**The data:**
------------
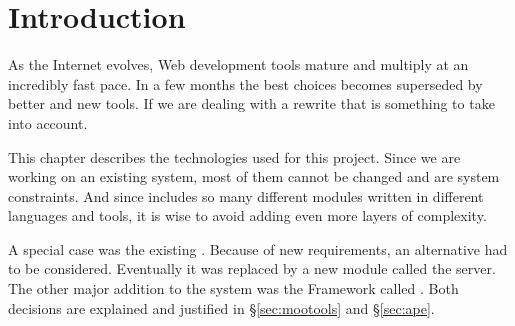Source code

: \section{Introduction} %
\label{sec:intro2}

As the Internet evolves, Web development tools mature and multiply at an incredibly fast pace.
In a few months the best choices becomes superseded by better and new tools.
If we are dealing with a rewrite that is something to take into account.

This chapter describes the technologies used for this project.
Since we are working on an existing system, most of them cannot be changed and are system constraints.
And since  includes so many different modules written in different languages and tools, it is wise to avoid adding even more layers of complexity.

A special case was the existing .
Because of new requirements, an alternative had to be considered.
Eventually it was replaced by a new module called the  server.
The other major addition to the system was the  Framework called .
Both decisions are explained and justified in \S\vref{sec:mootools} and  \S\vref{sec:ape}.

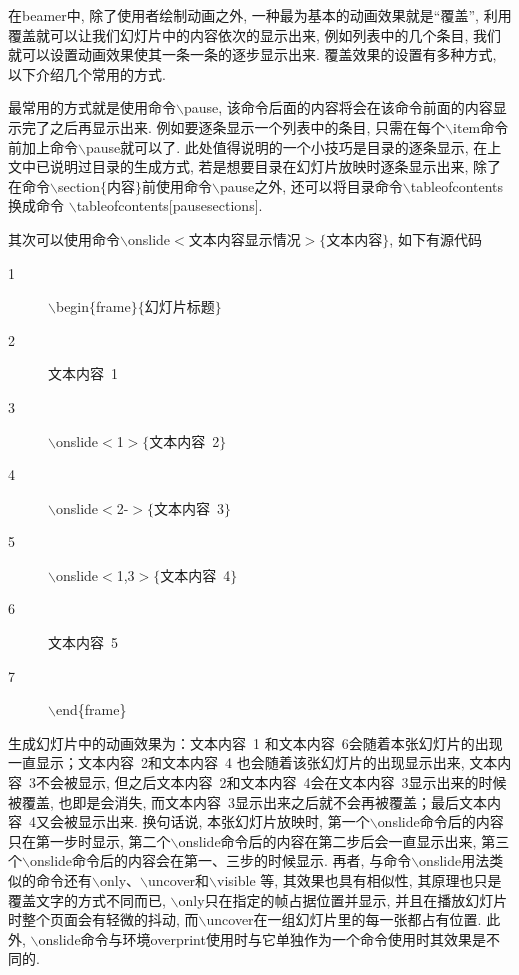 在beamer中, 除了使用者绘制动画之外, 一种最为基本的动画效果就是“覆盖”, 利用覆盖就可以让我们幻灯片中的内容依次的显示出来, 例如列表中的几个条目, 我们就可以设置动画效果使其一条一条的逐步显示出来. 覆盖效果的设置有多种方式, 以下介绍几个常用的方式.


最常用的方式就是使用命令$\backslash$pause, 该命令后面的内容将会在该命令前面的内容显示完了之后再显示出来. 例如要逐条显示一个列表中的条目, 只需在每个$\backslash$item命令前加上命令$\backslash$pause就可以了. 此处值得说明的一个小技巧是目录的逐条显示, 在上文中已说明过目录的生成方式, 若是想要目录在幻灯片放映时逐条显示出来, 除了在命令$\backslash$section$\{$内容$\}$前使用命令$\backslash$pause之外, 还可以将目录命令$\backslash$tableofcontents换成命令	$\backslash$tableofcontents[pausesections].


其次可以使用命令$\backslash$onslide$<$文本内容显示情况$>\{$文本内容$\}$, 如下有源代码
\begin{description}
  \item[1]$\backslash$begin$\{$frame$\}\{$幻灯片标题$\}$
  \item[2] 文本内容~1
  \item[3]$\backslash$onslide$<$1$>\{$文本内容~2$\}$
  \item[4]$\backslash$onslide$<$2-$>\{$文本内容~3$\}$
  \item[5]$\backslash$onslide$<$1,3$>\{$文本内容~4$\}$
  \item[6] 文本内容~5
  \item[7]$\backslash$end\{frame\}
\end{description}
生成幻灯片中的动画效果为：文本内容~1 和文本内容~6会随着本张幻灯片的出现一直显示；文本内容~2和文本内容~4 也会随着该张幻灯片的出现显示出来, 文本内容~3不会被显示, 但之后文本内容~2和文本内容~4会在文本内容~3显示出来的时候被覆盖, 也即是会消失, 而文本内容~3显示出来之后就不会再被覆盖；最后文本内容~4又会被显示出来. 换句话说, 本张幻灯片放映时, 第一个$\backslash$onslide命令后的内容只在第一步时显示, 第二个$\backslash$onslide命令后的内容在第二步后会一直显示出来, 第三个$\backslash$onslide命令后的内容会在第一、三步的时候显示. 再者, 与命令$\backslash$onslide用法类似的命令还有$\backslash$only、$\backslash$uncover和$\backslash$visible 等, 其效果也具有相似性, 其原理也只是覆盖文字的方式不同而已, $\backslash$only只在指定的帧占据位置并显示, 并且在播放幻灯片时整个页面会有轻微的抖动, 而$\backslash$uncover在一组幻灯片里的每一张都占有位置. 此外, $\backslash$onslide命令与环境overprint使用时与它单独作为一个命令使用时其效果是不同的.



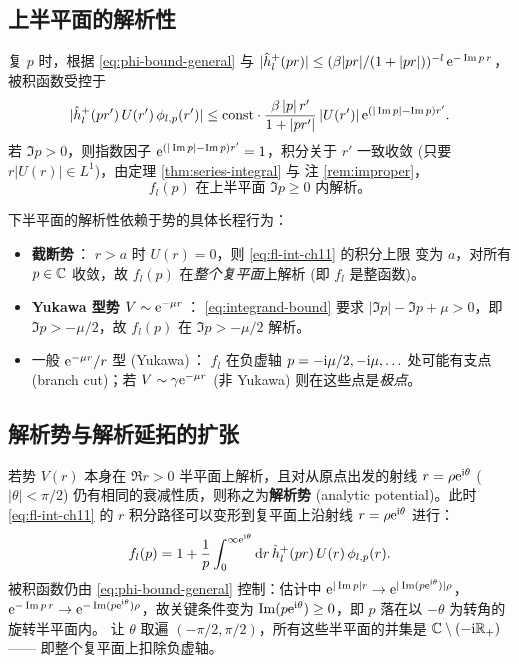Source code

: \subsection{上半平面的解析性}\label{ssec:upper}

复 $p$ 时，根据 \eqref{eq:phi-bound-general} 与
$|\hat h^+_l(pr)|\leq (\beta|pr|/(1+|pr|))^{-l}\,\rme^{-\Im p\, r}$，
被积函数受控于
\begin{equation}
|\hat h^+_l(pr')\,U(r')\,\phi_{l,p}(r')|
\leq \mathrm{const}\cdot \frac{\beta\,|p|\,r'}{1+|pr'|}\,|U(r')|\,
\rme^{(|\Im p|-\Im p)r'}.
\label{eq:integrand-bound}
\end{equation}
若 $\Im p>0$，则指数因子 $\rme^{(|\Im p|-\Im p)r'}=1$，积分关于 $r'$ 一致收敛
(只要 $r|U(r)|\in L^1$)，由定理 \ref{thm:series-integral} 与
注 \ref{rem:improper}，
\begin{equation}
\boxed{\;f_l(p)\text{ 在上半平面 }\Im p\geq 0\text{ 内解析。}\;}
\label{eq:fl-upper}
\end{equation}

\begin{remark}[势的形态决定下半平面行为]\label{rem:potential-tail}
下半平面的解析性依赖于势的具体长程行为：
\begin{itemize}
\item \textbf{截断势}\,： $r>a$ 时 $U(r)=0$，则 \eqref{eq:fl-int-ch11} 的积分上限
变为 $a$，对所有 $p\in\C$ 收敛，故 $f_l(p)$ 在\emph{整个复平面}上解析
(即 $f_l$ 是整函数)。
\item \textbf{Yukawa 型势} $V\sim \rme^{-\mu r}$\,： \eqref{eq:integrand-bound}
要求 $|\Im p|-\Im p+\mu>0$，即 $\Im p>-\mu/2$，故 $f_l(p)$ 在
$\Im p>-\mu/2$ 解析。
\item 一般 $\rme^{-\mu r}/r$ 型 (Yukawa)\,： $f_l$ 在负虚轴 $p=-\rmi\mu/2,
-\rmi\mu,\ldots$ 处可能有支点 (branch cut)；若 $V\sim\gamma\rme^{-\mu r}$
(非 Yukawa) 则在这些点是\emph{极点}。
\end{itemize}
\end{remark}

\subsection{解析势与解析延拓的扩张}\label{ssec:analytic-potential}

若势 $V(r)$ 本身在 $\Re r>0$ 半平面上解析，且对从原点出发的射线 $r=\rho\rme^{\rmi\theta}$
($|\theta|<\pi/2$) 仍有相同的衰减性质，则称之为\textbf{解析势} (analytic
potential)。此时 \eqref{eq:fl-int-ch11} 的 $r$ 积分路径可以变形到复平面上沿射线
$r=\rho\rme^{\rmi\theta}$ 进行：
\begin{equation}
f_l(p)=1+\frac{1}{p}\int_0^{\infty\rme^{\rmi\theta}}\rmd r\,\hat h^+_l(pr)\,U(r)\,\phi_{l,p}(r).
\label{eq:fl-rotated}
\end{equation}
被积函数仍由 \eqref{eq:phi-bound-general} 控制：估计中
$\rme^{|\Im p|r}\to\rme^{|\Im(p\rme^{\rmi\theta})|\rho}$，
$\rme^{-\Im p\,r}\to\rme^{-\Im(p\rme^{\rmi\theta})\rho}$，故关键条件变为
$\Im(p\rme^{\rmi\theta})\geq 0$，即 $p$ 落在以 $-\theta$ 为转角的旋转半平面内。
让 $\theta$ 取遍 $(-\pi/2,\pi/2)$，所有这些半平面的并集是
$\C\setminus(-\rmi\R_+)$ —— 即整个复平面上扣除负虚轴。

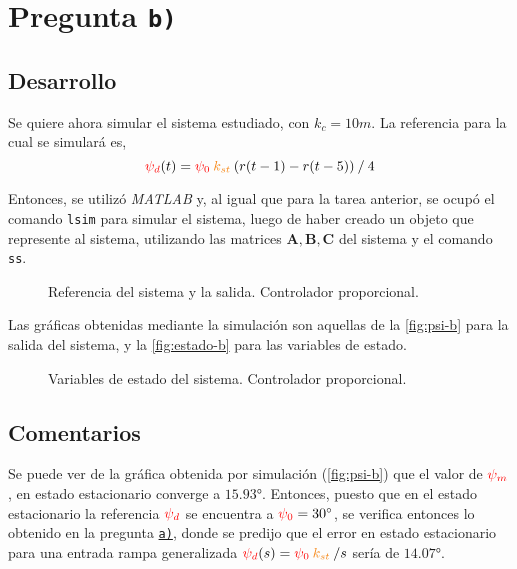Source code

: \section{Pregunta \texttt{b)}}\label{pregunta-b}

\subsection{Desarrollo}

Se quiere ahora simular el sistema estudiado, con $k_{c} = 10\unit{m}$.
La referencia para la cual se simulará es,
\begin{equation}
  \rojo{\psi_{d}}(t) = \rojo{\psi_{0}}\nara{k_{st}}\left(r(t-1) - r(t-5)\right) \mathbin{/} 4
  \label{eq:referencia}
\end{equation}

Entonces, se utilizó \textit{MATLAB} y, al igual que para la tarea anterior,
se ocupó el comando \verb|lsim| para simular el sistema, luego de haber
creado un objeto que represente al sistema, utilizando las matrices
$\mathbf{A}, \mathbf{B}, \mathbf{C}$ del sistema y el comando \verb|ss|.

\begin{figure}[ht]
  \centering
  
  \caption{Referencia del sistema y la salida. Controlador proporcional.}
  \label{fig:psi-b}
\end{figure}

Las gráficas obtenidas mediante la simulación son aquellas de la \autoref{fig:psi-b} para
la salida del sistema, y la \autoref{fig:estado-b} para las variables de estado.

\begin{figure}[ht]
  \centering
  
  \caption{Variables de estado del sistema. Controlador proporcional.}
  \label{fig:estado-b}
\end{figure}

\subsection{Comentarios}

Se puede ver de la gráfica obtenida por simulación (\autoref{fig:psi-b}) que el
valor de $\mathbin{\color{red}\psi_{m}}$, en estado estacionario converge a $\ang{15.93}$.
Entonces, puesto que en el estado estacionario la referencia $\mathbin{\color{red}\psi_{d}}$
se encuentra a $\mathbin{\color{red}\psi_{0}} = \ang{30}$, se verifica entonces lo obtenido en
la pregunta \hyperref[pregunta-a]{\texttt{a)}}, donde se predijo que el error en
estado estacionario para una entrada rampa generalizada
$\rojo{\psi_{d}}(s) = \rojo{\psi_{0}}\nara{k_{st}}\mathbin{/}s$ sería de $\ang{14.07}$.

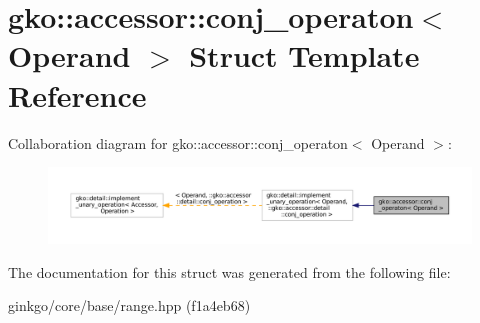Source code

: \hypertarget{structgko_1_1accessor_1_1conj__operaton}{}\section{gko\+:\+:accessor\+:\+:conj\+\_\+operaton$<$ Operand $>$ Struct Template Reference}
\label{structgko_1_1accessor_1_1conj__operaton}


Collaboration diagram for gko\+:\+:accessor\+:\+:conj\+\_\+operaton$<$ Operand $>$\+:
\nopagebreak
\begin{figure}[H]
\begin{center}
\leavevmode
\includegraphics[width=350pt]{structgko_1_1accessor_1_1conj__operaton__coll__graph}
\end{center}
\end{figure}


The documentation for this struct was generated from the following file\+:\begin{DoxyCompactItemize}
\item 
ginkgo/core/base/range.\+hpp (f1a4eb68)\end{DoxyCompactItemize}
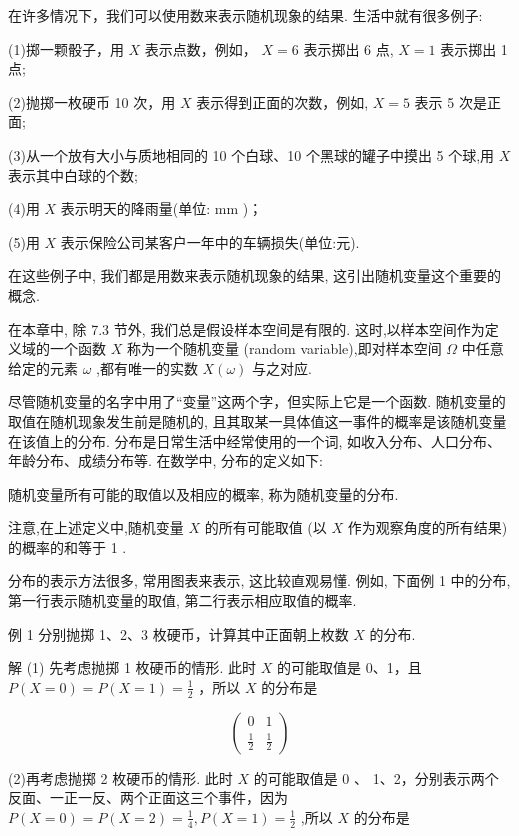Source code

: \documentclass[10pt]{article}
\begin{document}
在许多情况下，我们可以使用数来表示随机现象的结果. 生活中就有很多例子:

(1)掷一颗骰子，用 \(X\) 表示点数，例如， \(X = 6\) 表示掷出 6 点, \(X = 1\) 表示掷出 1 点;

(2)抛掷一枚硬币 10 次，用 \(X\) 表示得到正面的次数，例如, \(X = 5\) 表示 5 次是正面;

(3)从一个放有大小与质地相同的 10 个白球、10 个黑球的罐子中摸出 5 个球,用 \(X\) 表示其中白球的个数;

(4)用 \(X\) 表示明天的降雨量(单位: \(\mathrm{{mm}}\) )；

(5)用 \(X\) 表示保险公司某客户一年中的车辆损失(单位:元).

在这些例子中, 我们都是用数来表示随机现象的结果, 这引出随机变量这个重要的概念.

在本章中, 除 7.3 节外, 我们总是假设样本空间是有限的. 这时,以样本空间作为定义域的一个函数 \(X\) 称为一个随机变量 (random variable),即对样本空间 \(\Omega\) 中任意给定的元素 \(\omega\) ,都有唯一的实数 \(X\left( \omega \right)\) 与之对应.

尽管随机变量的名字中用了“变量”这两个字，但实际上它是一个函数. 随机变量的取值在随机现象发生前是随机的, 且其取某一具体值这一事件的概率是该随机变量在该值上的分布. 分布是日常生活中经常使用的一个词, 如收入分布、人口分布、年龄分布、成绩分布等. 在数学中, 分布的定义如下:

随机变量所有可能的取值以及相应的概率, 称为随机变量的分布.

注意,在上述定义中,随机变量 \(X\) 的所有可能取值 (以 \(X\) 作为观察角度的所有结果)的概率的和等于 1 .





分布的表示方法很多, 常用图表来表示, 这比较直观易懂. 例如, 下面例 1 中的分布, 第一行表示随机变量的取值, 第二行表示相应取值的概率.

例 1 分别抛掷 1、2、3 枚硬币，计算其中正面朝上枚数 \(X\) 的分布.

解 (1) 先考虑抛掷 1 枚硬币的情形. 此时 \(X\) 的可能取值是 0、1，且 \(P\left( {X = 0}\right)  = P\left( {X = 1}\right)  = \frac{1}{2}\) ，所以 \(X\) 的分布是

\[
\left( \begin{matrix} 0 & 1 \\  \frac{1}{2} & \frac{1}{2} \end{matrix}\right)
\]

(2)再考虑抛掷 2 枚硬币的情形. 此时 \(X\) 的可能取值是 0 、 1、2，分别表示两个反面、一正一反、两个正面这三个事件，因为 \(P\left( {X = 0}\right)  = P\left( {X = 2}\right)  = \frac{1}{4},P\left( {X = 1}\right)  = \frac{1}{2}\) ,所以 \(X\) 的分布是
\end{document}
------------
**Prompt:**
Check the lines above for the word "subsection" and give the number of lines where it appears, with no other text.

**Task result:**
4